Jorge Colombo drew this week’s cover using Brushes, an application for the iPhone, while standing for an hour outside Madame Tussaud’s Wax Museum in Times Square.
Time to break out those iPhones in art class? For the doubters among you, consider that this isn't just some novelty act:
Colombo’s phone drawing is very much in the tradition of a certain kind of New Yorker cover, and he doesn’t see the fact that it’s a virtual finger painting as such a big deal. “Imagine twenty years ago, writing about these people who are sending these letters on their computer.” But watching the video playback has made him aware that how he draws a picture can tell a story, and he’s hoping to build suspense as he builds up layers of color and shape. And so are we: look for a new drawing by Colombo each week on newyorker.com
Fine Arts departments have all of the advantages of technology at their disposal. Are they willing to make the leap?
Certainly there is great value in learning to draw by hand. My wife is an architect and a regular complaint I hear from her is that folks coming out of architecture school by-and-large can't draw and therefore they often have trouble communicating 3 dimensions by hand or in the ordinary situations an architect will often find herself in.

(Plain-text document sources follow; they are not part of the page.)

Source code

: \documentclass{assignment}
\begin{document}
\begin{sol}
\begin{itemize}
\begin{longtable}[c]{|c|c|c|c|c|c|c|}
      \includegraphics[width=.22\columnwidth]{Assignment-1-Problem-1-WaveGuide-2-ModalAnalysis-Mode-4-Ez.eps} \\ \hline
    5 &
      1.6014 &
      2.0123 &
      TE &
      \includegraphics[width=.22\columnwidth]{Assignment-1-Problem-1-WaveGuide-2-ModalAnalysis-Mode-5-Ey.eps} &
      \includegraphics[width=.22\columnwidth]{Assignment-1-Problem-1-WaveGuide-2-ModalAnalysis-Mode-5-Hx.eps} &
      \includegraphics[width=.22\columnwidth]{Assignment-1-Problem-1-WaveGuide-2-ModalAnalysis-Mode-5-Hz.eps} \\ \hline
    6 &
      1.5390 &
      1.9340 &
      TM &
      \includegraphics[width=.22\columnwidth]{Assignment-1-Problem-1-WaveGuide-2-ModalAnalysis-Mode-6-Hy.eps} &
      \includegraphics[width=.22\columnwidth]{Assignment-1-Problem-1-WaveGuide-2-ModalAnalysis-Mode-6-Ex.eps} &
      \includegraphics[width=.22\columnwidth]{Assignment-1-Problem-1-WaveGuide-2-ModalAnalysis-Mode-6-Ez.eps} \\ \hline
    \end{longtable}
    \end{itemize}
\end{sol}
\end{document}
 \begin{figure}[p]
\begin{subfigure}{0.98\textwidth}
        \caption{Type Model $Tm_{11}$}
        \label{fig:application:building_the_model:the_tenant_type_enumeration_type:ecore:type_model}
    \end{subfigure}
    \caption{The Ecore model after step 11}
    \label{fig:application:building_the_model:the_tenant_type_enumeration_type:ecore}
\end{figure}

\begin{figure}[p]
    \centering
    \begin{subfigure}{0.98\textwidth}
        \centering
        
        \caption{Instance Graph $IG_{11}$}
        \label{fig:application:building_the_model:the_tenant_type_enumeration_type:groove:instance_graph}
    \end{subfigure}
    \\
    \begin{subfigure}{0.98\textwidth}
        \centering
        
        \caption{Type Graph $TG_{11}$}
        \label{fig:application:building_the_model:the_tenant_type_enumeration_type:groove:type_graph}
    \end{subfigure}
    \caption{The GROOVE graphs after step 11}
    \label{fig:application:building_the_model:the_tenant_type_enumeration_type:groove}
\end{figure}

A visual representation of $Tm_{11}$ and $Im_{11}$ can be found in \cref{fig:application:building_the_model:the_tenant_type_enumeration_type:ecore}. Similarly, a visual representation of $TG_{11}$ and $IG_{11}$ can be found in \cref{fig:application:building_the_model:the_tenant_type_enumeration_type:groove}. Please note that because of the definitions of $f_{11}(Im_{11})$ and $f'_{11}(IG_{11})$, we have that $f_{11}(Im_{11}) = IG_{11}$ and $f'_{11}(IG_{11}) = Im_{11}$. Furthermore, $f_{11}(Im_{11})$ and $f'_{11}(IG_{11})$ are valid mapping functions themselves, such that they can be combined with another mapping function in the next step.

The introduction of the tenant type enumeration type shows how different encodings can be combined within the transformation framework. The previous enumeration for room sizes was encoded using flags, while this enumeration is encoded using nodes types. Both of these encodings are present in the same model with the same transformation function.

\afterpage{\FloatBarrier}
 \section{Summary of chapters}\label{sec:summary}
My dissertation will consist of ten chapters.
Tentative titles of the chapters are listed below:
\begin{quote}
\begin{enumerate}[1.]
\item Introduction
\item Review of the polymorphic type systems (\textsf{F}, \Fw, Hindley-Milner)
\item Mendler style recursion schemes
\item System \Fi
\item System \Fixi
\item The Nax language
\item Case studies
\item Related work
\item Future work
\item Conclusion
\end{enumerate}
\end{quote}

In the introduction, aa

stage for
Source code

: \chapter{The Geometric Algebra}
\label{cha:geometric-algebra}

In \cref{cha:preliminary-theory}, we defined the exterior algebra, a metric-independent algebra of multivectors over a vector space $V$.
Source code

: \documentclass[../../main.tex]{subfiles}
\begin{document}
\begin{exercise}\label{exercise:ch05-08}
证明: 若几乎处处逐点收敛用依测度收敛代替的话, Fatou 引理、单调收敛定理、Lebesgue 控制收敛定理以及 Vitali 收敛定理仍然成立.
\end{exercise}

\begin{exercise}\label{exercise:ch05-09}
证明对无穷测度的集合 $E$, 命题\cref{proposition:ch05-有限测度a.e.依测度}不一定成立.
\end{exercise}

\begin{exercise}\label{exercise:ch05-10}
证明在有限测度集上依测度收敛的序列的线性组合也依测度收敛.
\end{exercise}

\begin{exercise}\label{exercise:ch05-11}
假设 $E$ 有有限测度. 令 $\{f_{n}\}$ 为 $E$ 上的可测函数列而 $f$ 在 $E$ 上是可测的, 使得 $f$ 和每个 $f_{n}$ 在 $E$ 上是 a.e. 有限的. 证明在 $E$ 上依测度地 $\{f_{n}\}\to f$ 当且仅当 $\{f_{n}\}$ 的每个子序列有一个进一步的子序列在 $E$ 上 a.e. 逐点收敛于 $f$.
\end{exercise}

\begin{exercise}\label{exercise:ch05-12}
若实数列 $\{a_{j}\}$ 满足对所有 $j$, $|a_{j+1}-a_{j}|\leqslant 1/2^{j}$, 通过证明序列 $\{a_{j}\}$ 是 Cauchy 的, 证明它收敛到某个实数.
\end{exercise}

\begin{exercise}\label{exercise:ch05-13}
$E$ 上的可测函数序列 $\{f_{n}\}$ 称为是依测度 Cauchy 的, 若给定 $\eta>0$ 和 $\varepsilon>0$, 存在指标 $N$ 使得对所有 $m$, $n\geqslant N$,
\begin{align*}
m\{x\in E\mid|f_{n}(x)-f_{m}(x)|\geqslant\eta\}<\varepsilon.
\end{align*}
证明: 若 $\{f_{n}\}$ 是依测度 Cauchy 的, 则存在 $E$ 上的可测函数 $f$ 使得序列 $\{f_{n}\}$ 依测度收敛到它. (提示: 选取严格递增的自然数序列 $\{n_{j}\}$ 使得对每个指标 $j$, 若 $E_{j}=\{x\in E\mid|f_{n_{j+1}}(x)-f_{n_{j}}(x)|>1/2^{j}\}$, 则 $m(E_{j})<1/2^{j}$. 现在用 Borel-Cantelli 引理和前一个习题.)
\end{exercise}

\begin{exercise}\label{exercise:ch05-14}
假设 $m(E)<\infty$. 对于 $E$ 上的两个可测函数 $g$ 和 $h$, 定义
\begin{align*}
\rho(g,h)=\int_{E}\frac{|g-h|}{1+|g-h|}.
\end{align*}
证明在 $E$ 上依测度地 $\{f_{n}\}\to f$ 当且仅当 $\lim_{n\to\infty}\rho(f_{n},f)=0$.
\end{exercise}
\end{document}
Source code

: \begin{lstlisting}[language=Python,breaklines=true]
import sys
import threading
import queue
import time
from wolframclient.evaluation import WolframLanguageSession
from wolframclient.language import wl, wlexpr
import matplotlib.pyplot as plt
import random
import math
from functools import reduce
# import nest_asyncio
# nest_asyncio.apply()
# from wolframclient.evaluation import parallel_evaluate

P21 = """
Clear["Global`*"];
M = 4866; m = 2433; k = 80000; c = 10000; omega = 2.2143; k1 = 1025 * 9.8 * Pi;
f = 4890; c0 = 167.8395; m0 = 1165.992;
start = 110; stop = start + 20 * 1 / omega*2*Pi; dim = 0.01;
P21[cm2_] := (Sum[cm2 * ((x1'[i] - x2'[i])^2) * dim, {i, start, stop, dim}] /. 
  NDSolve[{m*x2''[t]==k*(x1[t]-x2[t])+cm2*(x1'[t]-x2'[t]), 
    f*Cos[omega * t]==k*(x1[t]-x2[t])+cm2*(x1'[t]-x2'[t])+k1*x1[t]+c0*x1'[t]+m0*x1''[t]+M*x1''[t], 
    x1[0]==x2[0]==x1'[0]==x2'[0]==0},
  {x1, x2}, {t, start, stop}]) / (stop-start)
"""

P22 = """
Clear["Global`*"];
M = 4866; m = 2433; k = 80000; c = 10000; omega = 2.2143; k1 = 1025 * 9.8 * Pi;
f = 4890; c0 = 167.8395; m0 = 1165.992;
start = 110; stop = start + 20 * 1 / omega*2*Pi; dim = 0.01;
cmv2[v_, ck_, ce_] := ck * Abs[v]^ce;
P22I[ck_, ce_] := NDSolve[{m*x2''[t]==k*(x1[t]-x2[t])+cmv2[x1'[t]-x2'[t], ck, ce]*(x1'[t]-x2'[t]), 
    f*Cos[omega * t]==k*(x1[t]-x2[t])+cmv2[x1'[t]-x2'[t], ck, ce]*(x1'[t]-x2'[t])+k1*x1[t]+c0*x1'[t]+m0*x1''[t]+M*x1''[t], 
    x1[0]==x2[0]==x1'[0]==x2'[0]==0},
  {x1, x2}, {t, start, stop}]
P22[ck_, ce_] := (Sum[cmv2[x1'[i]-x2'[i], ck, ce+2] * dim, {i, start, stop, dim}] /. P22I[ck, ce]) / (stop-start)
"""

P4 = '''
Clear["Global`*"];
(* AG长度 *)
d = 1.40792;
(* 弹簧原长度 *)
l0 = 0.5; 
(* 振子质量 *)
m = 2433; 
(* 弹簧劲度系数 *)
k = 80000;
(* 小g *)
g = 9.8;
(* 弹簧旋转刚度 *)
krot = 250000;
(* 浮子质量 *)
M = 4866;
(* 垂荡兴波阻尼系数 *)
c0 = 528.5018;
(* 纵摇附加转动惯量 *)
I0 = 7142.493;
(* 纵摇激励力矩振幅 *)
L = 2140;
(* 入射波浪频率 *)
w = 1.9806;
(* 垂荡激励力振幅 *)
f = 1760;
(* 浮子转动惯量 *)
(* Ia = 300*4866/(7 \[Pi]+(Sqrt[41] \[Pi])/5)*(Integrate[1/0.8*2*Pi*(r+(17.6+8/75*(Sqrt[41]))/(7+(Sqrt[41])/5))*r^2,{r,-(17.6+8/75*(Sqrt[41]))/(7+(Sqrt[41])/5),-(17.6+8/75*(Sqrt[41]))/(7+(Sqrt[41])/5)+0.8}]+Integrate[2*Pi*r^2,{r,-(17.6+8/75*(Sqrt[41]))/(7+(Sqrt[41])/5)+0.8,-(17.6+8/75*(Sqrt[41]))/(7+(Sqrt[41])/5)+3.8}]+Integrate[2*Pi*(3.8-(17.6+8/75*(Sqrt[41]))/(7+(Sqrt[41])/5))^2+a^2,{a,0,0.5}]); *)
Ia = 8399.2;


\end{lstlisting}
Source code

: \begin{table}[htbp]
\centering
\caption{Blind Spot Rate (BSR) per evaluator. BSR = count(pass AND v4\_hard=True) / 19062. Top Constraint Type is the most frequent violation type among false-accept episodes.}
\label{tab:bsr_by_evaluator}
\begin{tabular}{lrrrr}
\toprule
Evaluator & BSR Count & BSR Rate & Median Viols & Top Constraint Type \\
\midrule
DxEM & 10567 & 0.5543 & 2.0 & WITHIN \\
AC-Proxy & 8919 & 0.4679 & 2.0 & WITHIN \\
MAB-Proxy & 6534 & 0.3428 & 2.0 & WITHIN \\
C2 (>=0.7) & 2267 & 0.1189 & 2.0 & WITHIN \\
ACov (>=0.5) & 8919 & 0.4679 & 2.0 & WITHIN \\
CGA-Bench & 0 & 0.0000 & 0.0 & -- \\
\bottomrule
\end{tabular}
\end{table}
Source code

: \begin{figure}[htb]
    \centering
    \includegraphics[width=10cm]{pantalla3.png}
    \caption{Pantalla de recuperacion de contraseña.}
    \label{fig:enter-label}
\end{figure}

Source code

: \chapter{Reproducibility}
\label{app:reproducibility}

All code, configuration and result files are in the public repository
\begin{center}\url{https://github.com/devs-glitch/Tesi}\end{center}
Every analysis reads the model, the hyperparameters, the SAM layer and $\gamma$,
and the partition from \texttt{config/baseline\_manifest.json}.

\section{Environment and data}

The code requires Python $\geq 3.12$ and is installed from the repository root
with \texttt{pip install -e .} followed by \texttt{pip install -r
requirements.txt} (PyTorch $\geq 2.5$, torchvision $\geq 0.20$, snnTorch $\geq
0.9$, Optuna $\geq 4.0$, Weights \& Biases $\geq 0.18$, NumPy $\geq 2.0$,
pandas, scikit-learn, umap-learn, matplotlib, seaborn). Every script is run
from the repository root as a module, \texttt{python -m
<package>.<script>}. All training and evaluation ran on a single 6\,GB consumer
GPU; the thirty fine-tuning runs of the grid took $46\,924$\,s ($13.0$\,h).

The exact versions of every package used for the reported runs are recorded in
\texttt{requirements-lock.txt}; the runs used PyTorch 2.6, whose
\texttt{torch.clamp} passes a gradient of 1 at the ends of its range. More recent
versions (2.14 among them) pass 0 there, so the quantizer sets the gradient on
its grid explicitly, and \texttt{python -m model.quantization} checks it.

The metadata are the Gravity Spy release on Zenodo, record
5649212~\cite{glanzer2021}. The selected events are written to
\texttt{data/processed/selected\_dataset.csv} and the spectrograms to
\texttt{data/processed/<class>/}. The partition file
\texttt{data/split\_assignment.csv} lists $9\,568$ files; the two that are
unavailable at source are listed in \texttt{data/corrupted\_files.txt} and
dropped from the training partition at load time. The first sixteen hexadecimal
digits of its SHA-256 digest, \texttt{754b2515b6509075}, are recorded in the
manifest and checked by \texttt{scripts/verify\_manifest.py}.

But, this new app isn't AutoCad. It doesn't render 'for' the artist. Rather, this looks like the best natural extension of a sketchbook into the digital realm that I've seen. You still have to draw. The difference is that now you are drawing onto a medium that can be shot around the world, remixed, and shared in real-time.
My traditionalist friends and colleagues in arts education, please check out the video that accompanies the piece before you dismiss this one out of hand. And imagine the advantages of being able -- without destroying the original work -- to break down and analyze a student's drawing stroke by stroke and make alterations -- after they've completed it.